__What you have to do__
Copy out all lines of the material below in which "complete" occurs.

__Data__
◇ ◇ ◇ ◇ ◇ ◇ ◇
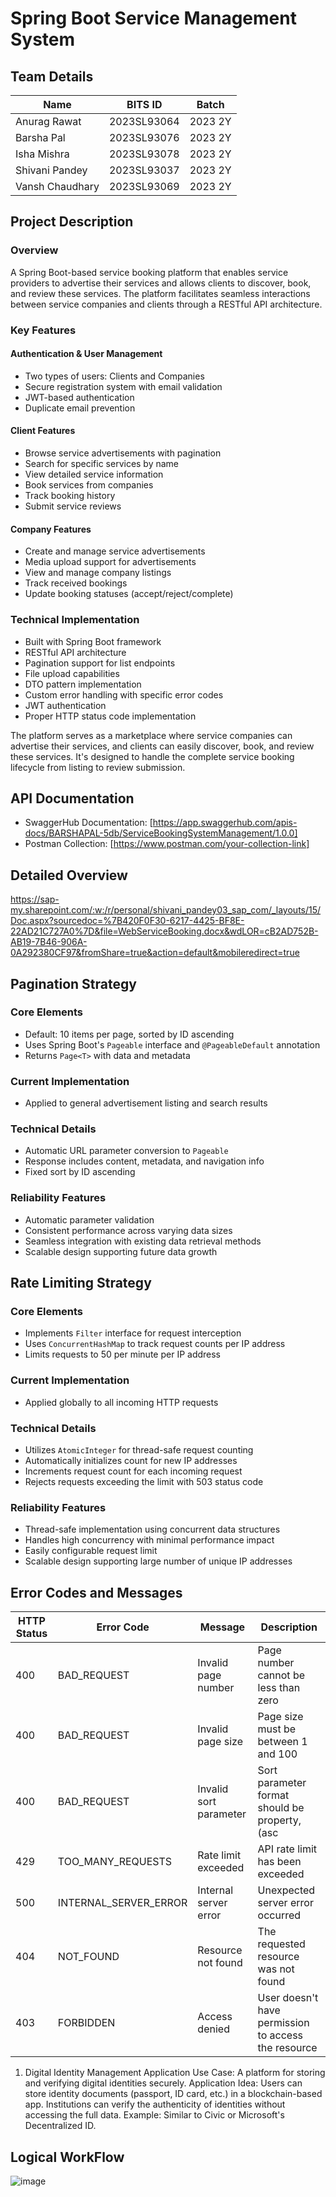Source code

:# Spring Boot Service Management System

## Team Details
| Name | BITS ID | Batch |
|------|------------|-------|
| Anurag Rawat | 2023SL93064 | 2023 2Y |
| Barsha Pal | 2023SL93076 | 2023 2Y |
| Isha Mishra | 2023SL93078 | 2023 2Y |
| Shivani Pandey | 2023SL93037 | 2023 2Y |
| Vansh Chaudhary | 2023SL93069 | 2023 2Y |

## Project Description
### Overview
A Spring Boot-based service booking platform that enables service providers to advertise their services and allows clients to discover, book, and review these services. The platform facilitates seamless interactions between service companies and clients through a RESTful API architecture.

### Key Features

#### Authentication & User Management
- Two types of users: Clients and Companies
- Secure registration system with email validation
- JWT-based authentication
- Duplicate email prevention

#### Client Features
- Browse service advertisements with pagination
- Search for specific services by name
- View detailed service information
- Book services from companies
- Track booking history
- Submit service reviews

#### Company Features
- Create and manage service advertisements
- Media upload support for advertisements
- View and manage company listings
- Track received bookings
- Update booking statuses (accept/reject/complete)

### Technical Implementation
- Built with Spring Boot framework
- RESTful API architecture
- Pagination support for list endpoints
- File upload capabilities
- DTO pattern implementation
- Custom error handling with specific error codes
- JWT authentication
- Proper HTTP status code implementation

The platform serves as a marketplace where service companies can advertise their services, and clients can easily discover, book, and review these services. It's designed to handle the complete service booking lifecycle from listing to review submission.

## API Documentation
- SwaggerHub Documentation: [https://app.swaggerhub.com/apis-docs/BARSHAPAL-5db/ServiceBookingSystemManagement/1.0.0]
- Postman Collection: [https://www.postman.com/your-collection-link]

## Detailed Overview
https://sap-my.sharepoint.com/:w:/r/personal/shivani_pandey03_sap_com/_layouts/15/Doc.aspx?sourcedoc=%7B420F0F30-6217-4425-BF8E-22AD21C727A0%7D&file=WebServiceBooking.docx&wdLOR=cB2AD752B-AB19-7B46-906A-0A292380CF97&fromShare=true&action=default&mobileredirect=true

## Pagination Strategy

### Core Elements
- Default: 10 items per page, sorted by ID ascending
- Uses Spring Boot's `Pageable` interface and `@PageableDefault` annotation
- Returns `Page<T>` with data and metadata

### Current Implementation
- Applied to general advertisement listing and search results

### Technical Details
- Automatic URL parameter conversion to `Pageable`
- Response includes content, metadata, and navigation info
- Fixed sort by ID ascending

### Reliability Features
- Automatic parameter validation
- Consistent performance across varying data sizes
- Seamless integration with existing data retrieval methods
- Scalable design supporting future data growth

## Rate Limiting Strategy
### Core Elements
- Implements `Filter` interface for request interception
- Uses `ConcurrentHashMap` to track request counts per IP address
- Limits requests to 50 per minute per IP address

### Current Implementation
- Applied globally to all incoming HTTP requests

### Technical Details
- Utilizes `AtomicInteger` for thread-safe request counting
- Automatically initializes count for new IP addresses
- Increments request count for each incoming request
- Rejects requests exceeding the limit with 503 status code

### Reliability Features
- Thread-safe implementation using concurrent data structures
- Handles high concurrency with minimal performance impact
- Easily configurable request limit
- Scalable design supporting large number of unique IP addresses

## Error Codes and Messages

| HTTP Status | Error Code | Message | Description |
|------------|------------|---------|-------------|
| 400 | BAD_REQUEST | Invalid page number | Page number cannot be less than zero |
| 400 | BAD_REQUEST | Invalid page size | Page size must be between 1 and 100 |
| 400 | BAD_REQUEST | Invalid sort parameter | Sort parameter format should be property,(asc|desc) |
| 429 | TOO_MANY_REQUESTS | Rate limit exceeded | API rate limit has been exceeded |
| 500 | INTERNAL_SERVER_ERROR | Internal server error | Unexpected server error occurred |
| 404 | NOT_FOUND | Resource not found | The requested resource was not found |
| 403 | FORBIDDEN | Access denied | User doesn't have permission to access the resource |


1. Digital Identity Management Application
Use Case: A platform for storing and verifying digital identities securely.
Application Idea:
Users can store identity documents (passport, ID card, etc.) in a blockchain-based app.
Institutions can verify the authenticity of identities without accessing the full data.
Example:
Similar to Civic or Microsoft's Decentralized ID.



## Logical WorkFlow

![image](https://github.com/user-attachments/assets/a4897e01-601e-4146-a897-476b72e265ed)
◇ ◇ ◇ ◇ ◇ ◇ ◇
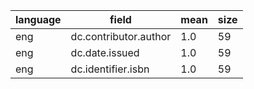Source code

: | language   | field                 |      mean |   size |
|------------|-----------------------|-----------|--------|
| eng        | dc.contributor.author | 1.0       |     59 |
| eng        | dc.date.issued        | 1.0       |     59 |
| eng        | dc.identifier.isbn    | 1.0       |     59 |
◇ ◇ ◇ ◇ ◇ ◇ ◇
__Result of the exercise__
- Update booking statuses (accept/reject/complete)
The platform serves as a marketplace where service companies can advertise their services, and clients can easily discover, book, and review these services. It's designed to handle the complete service booking lifecycle from listing to review submission.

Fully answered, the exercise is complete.